# INSTRUCTIONS FOR THE TASK:
Once you find the line containing "propose an important" in the data below, copy it and each following line exactly, up to and including the line containing "the model would", and nothing else.

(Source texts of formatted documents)
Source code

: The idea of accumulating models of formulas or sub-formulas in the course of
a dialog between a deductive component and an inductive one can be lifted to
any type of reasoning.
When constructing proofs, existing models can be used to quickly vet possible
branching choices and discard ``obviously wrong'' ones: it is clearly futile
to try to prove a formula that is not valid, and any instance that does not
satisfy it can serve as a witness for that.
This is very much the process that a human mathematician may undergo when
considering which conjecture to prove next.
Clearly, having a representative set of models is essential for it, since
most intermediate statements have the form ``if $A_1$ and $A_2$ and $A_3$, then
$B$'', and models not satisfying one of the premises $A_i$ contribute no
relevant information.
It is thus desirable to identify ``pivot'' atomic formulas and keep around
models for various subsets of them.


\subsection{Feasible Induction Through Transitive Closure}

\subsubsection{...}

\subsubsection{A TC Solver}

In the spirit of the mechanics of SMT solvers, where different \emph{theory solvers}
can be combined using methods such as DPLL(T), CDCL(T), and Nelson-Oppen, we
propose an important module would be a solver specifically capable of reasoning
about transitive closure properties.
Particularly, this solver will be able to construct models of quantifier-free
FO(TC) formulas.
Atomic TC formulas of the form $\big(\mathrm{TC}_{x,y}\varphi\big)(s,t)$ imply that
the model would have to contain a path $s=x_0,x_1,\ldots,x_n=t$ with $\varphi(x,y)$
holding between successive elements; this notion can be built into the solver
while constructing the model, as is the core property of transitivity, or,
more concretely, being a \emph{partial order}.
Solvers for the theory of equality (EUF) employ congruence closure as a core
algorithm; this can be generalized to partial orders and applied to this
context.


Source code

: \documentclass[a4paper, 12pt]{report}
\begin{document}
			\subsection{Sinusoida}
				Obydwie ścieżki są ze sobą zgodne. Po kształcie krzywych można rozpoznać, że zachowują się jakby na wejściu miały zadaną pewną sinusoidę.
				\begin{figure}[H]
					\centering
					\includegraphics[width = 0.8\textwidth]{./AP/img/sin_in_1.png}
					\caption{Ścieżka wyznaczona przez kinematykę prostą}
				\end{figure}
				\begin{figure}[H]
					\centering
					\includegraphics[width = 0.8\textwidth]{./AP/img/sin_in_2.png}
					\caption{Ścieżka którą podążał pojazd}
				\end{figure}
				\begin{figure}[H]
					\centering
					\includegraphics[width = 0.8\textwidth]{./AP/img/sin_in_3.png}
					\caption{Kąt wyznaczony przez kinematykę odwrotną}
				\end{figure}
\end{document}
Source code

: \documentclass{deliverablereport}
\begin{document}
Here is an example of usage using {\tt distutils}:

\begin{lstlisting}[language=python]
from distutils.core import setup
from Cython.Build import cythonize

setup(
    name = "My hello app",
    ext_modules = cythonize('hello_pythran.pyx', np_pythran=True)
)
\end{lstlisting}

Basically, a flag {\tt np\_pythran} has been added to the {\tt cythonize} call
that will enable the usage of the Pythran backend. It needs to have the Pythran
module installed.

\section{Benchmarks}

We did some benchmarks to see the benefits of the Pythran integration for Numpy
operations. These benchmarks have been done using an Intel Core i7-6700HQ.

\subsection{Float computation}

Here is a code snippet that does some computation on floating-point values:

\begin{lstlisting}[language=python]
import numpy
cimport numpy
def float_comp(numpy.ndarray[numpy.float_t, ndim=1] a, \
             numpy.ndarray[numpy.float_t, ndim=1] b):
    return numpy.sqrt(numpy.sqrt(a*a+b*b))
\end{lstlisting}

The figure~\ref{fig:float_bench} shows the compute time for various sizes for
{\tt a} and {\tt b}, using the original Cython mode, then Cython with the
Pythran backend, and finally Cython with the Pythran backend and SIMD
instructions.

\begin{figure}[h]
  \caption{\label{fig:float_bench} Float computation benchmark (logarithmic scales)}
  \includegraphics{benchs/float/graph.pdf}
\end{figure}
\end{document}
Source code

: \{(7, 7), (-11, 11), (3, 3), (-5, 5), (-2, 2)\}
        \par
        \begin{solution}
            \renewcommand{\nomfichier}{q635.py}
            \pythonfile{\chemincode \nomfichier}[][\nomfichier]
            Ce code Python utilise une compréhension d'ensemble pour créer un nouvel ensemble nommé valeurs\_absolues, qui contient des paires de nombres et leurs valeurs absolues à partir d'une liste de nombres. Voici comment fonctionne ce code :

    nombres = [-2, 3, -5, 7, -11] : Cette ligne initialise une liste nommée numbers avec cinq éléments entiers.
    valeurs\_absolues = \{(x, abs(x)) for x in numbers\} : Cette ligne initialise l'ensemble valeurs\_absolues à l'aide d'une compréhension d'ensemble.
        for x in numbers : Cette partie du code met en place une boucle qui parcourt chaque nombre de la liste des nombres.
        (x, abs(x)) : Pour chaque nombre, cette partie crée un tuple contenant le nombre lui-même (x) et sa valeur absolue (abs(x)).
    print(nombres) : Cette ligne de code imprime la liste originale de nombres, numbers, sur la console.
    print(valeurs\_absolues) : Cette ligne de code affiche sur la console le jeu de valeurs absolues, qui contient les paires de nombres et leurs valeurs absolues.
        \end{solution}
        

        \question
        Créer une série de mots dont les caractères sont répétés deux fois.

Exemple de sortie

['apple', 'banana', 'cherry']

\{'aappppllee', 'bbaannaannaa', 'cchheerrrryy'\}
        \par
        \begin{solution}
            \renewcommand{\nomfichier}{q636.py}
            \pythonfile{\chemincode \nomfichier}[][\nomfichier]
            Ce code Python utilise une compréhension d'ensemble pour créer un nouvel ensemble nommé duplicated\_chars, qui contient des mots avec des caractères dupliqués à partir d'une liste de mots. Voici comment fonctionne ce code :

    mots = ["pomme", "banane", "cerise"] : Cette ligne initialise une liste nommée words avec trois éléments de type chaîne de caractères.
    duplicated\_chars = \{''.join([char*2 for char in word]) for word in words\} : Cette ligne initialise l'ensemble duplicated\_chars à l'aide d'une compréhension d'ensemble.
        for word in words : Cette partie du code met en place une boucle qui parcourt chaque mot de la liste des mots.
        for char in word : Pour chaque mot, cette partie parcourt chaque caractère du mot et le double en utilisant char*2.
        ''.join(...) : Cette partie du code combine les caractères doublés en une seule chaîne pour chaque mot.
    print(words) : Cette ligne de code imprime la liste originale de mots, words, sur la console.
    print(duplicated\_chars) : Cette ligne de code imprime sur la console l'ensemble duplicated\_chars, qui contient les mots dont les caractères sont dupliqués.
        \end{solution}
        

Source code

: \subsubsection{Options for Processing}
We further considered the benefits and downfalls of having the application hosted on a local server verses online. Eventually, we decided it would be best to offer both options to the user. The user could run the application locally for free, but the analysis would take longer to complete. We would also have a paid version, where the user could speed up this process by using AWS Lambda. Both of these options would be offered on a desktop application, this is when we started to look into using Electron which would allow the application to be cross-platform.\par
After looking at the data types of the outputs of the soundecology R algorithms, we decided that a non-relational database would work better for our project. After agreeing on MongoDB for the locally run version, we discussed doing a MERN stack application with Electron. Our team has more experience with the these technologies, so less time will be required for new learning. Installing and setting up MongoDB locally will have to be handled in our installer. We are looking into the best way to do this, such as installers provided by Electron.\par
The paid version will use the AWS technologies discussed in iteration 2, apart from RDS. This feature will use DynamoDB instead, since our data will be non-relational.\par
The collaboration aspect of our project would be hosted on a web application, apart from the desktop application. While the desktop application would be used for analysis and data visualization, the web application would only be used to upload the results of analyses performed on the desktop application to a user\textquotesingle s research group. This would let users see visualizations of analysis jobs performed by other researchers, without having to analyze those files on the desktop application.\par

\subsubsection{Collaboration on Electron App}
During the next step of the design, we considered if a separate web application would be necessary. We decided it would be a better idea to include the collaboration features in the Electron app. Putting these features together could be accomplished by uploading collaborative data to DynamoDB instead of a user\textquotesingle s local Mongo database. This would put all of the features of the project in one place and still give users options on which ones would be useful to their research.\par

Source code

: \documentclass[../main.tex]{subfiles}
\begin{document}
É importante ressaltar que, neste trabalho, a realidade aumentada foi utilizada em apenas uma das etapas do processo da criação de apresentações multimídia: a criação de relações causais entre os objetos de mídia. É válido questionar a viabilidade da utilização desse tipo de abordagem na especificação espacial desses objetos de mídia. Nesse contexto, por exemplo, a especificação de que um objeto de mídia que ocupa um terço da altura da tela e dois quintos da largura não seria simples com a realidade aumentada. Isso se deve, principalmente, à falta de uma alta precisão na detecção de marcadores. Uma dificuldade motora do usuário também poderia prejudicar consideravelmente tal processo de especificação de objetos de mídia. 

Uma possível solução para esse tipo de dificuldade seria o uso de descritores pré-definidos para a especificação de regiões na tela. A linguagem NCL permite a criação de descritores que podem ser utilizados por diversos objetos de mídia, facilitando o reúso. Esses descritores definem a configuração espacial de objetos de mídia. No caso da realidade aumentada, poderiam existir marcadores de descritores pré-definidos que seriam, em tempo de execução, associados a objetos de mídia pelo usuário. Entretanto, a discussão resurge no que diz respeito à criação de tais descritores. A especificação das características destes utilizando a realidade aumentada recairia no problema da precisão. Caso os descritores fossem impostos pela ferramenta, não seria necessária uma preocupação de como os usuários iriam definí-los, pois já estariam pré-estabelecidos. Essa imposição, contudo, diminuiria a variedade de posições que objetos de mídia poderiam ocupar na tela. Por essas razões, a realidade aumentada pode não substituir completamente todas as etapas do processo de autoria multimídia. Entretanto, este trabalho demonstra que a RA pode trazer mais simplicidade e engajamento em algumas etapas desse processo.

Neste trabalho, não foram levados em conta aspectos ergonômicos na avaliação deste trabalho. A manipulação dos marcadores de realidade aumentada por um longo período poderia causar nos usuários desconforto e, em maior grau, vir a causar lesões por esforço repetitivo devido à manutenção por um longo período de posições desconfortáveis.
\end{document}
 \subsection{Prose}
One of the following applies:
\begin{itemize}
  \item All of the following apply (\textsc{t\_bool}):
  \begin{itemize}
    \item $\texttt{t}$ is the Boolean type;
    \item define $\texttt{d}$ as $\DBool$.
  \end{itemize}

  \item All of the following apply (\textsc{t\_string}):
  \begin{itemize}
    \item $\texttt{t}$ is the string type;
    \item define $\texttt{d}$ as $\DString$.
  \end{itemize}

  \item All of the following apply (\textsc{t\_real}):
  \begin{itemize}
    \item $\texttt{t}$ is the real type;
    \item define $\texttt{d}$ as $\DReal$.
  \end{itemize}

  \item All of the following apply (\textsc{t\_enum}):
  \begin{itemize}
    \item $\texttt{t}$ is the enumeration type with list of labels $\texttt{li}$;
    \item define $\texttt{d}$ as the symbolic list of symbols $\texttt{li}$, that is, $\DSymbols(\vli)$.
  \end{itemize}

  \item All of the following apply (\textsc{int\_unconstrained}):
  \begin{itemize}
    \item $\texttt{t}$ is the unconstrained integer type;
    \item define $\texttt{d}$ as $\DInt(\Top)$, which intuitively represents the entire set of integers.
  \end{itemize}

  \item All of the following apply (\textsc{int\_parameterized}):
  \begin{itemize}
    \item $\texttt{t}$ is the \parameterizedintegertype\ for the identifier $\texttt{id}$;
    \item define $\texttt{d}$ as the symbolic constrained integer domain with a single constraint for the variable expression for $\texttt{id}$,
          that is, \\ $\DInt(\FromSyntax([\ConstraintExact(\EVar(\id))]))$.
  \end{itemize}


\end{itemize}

# RESULT FOR THIS TASK:
propose an important module would be a solver specifically capable of reasoning
about transitive closure properties.
Particularly, this solver will be able to construct models of quantifier-free
FO(TC) formulas.
Atomic TC formulas of the form $\big(\mathrm{TC}_{x,y}\varphi\big)(s,t)$ imply that
the model would have to contain a path $s=x_0,x_1,\ldots,x_n=t$ with $\varphi(x,y)$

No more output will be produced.